Dopo la breve crisi di governo del febbraio scorso si è stabilito, con il consenso di tutti, che non si può tornare a votare senza cambiare la legge elettorale. L’attuale legge sarebbe segnata infatti da due anomalie: il premio di maggioranza al Senato – attribuito su base regionale – che metterebbe a rischio la governabilità, e le lunghe liste bloccate che espropriano il potere di scelta dei cittadini. Sono argomenti molto fragili.
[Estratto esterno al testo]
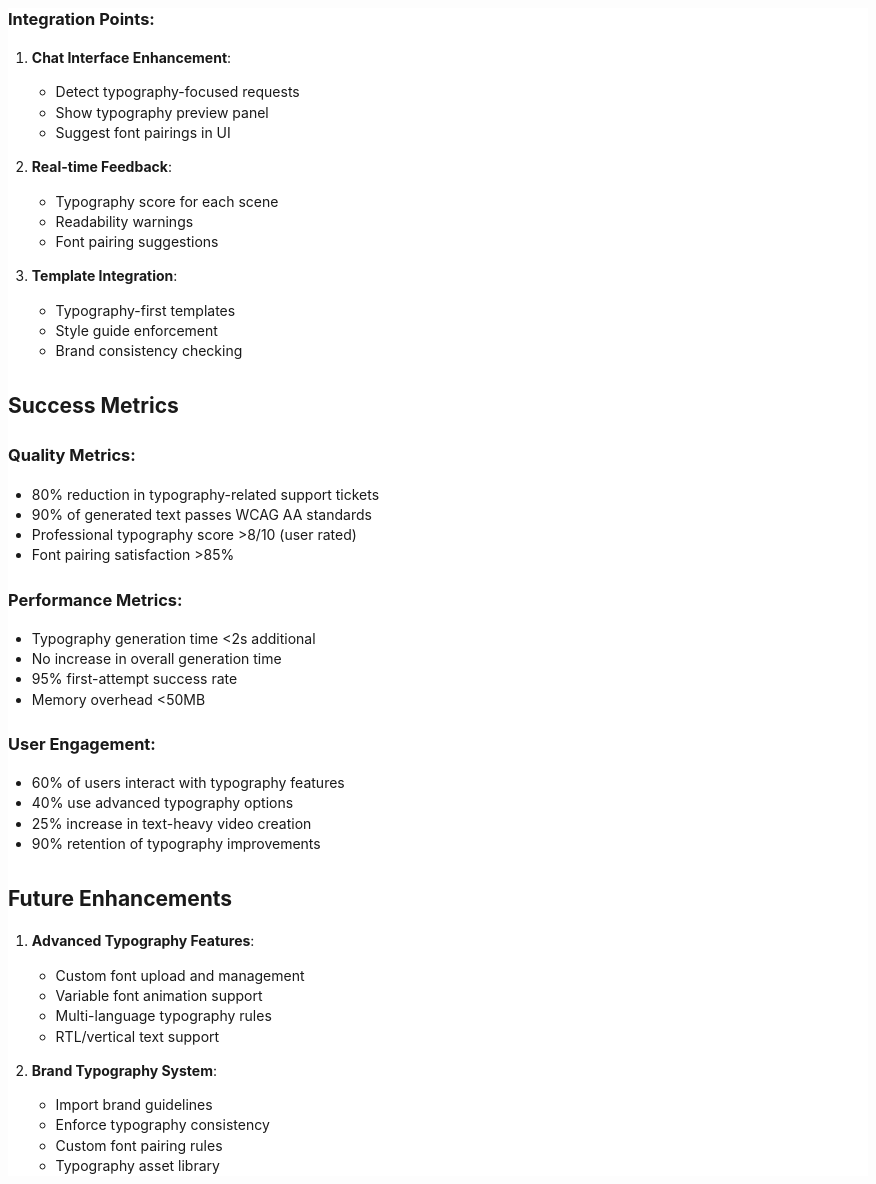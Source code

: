 ### Integration Points:

1. **Chat Interface Enhancement**:
   - Detect typography-focused requests
   - Show typography preview panel
   - Suggest font pairings in UI

2. **Real-time Feedback**:
   - Typography score for each scene
   - Readability warnings
   - Font pairing suggestions

3. **Template Integration**:
   - Typography-first templates
   - Style guide enforcement
   - Brand consistency checking

## Success Metrics

### Quality Metrics:
- 80% reduction in typography-related support tickets
- 90% of generated text passes WCAG AA standards
- Professional typography score >8/10 (user rated)
- Font pairing satisfaction >85%

### Performance Metrics:
- Typography generation time <2s additional
- No increase in overall generation time
- 95% first-attempt success rate
- Memory overhead <50MB

### User Engagement:
- 60% of users interact with typography features
- 40% use advanced typography options
- 25% increase in text-heavy video creation
- 90% retention of typography improvements

## Future Enhancements

1. **Advanced Typography Features**:
   - Custom font upload and management
   - Variable font animation support
   - Multi-language typography rules
   - RTL/vertical text support

2. **Brand Typography System**:
   - Import brand guidelines
   - Enforce typography consistency
   - Custom font pairing rules
   - Typography asset library
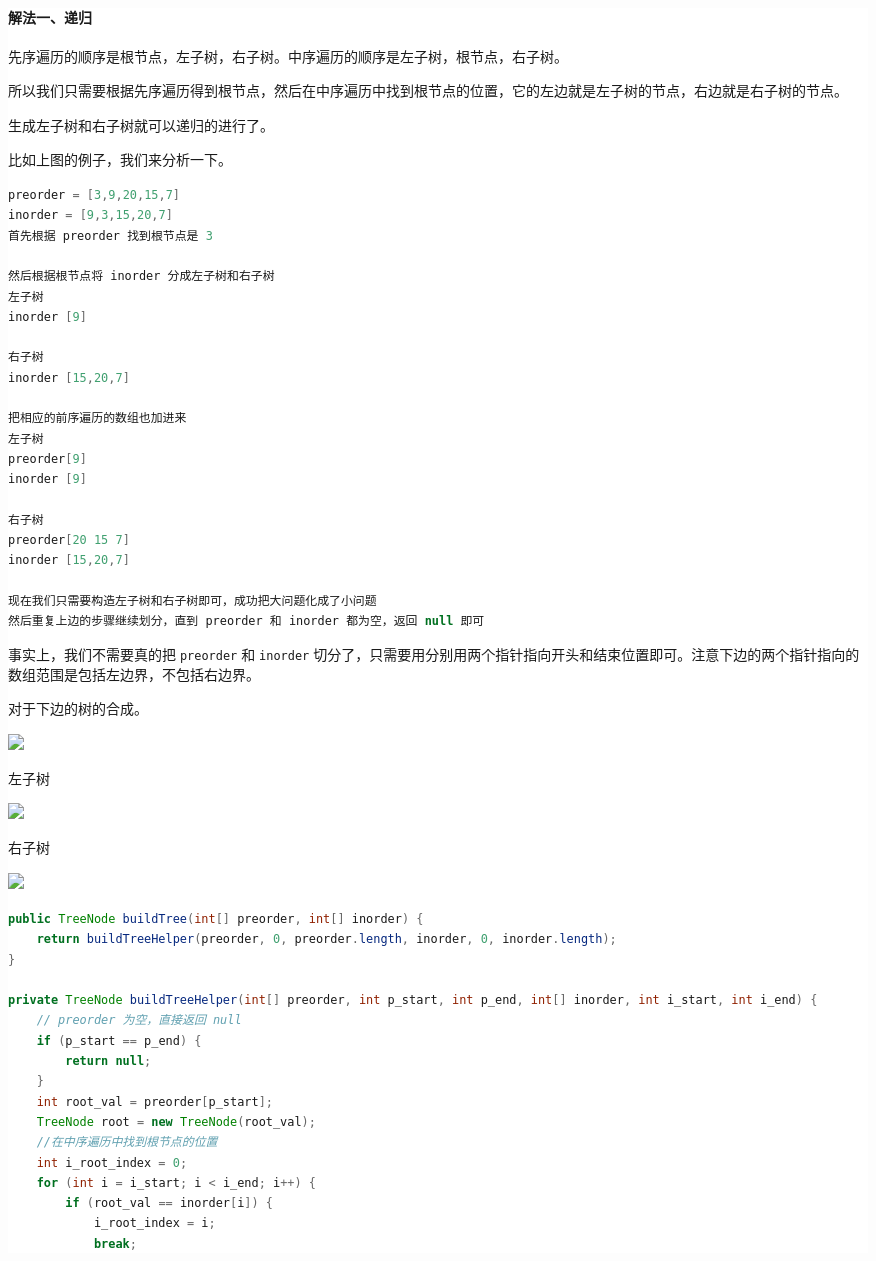 #### 解法一、递归

先序遍历的顺序是根节点，左子树，右子树。中序遍历的顺序是左子树，根节点，右子树。

所以我们只需要根据先序遍历得到根节点，然后在中序遍历中找到根节点的位置，它的左边就是左子树的节点，右边就是右子树的节点。

生成左子树和右子树就可以递归的进行了。

比如上图的例子，我们来分析一下。

```Java []
preorder = [3,9,20,15,7]
inorder = [9,3,15,20,7]
首先根据 preorder 找到根节点是 3
    
然后根据根节点将 inorder 分成左子树和右子树
左子树
inorder [9]

右子树
inorder [15,20,7]

把相应的前序遍历的数组也加进来
左子树
preorder[9] 
inorder [9]

右子树
preorder[20 15 7] 
inorder [15,20,7]

现在我们只需要构造左子树和右子树即可，成功把大问题化成了小问题
然后重复上边的步骤继续划分，直到 preorder 和 inorder 都为空，返回 null 即可
```

事实上，我们不需要真的把 `preorder` 和 `inorder` 切分了，只需要用分别用两个指针指向开头和结束位置即可。注意下边的两个指针指向的数组范围是包括左边界，不包括右边界。

对于下边的树的合成。

![](https://pic.leetcode-cn.com/4755435a98f2d92417a9bdcf680497c9ab20c18b655bf8d9e54ce43584c6a674.jpg)

左子树

![](https://pic.leetcode-cn.com/5b009bd991d302168e0e55e530a9c921572422abaa842ab3cc32513d0eff38db.jpg)

右子树

![](https://pic.leetcode-cn.com/140bf6bae6c57a807c377ea23a2305731e5589584a81c633468cbd9fe9e78255.jpg)

```Java []
public TreeNode buildTree(int[] preorder, int[] inorder) {
    return buildTreeHelper(preorder, 0, preorder.length, inorder, 0, inorder.length);
}

private TreeNode buildTreeHelper(int[] preorder, int p_start, int p_end, int[] inorder, int i_start, int i_end) {
    // preorder 为空，直接返回 null
    if (p_start == p_end) {
        return null;
    }
    int root_val = preorder[p_start];
    TreeNode root = new TreeNode(root_val);
    //在中序遍历中找到根节点的位置
    int i_root_index = 0;
    for (int i = i_start; i < i_end; i++) {
        if (root_val == inorder[i]) {
            i_root_index = i;
            break;
```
E’ vero che le liste bloccate sono state compilate in modo criticabile, al chiuso di pochissime stanze, ma non è che con la legge precedente il potere di scelta dei cittadini fosse molto maggiore. Sul premio di maggioranza poi si rischiano veri equivoci: se al Senato, come alla Camera, ci fosse stato un premio nazionale se lo sarebbe aggiudicato la Casa delle Libertà, che lì ha sopravanzato l’Unione di oltre duecentomila voti.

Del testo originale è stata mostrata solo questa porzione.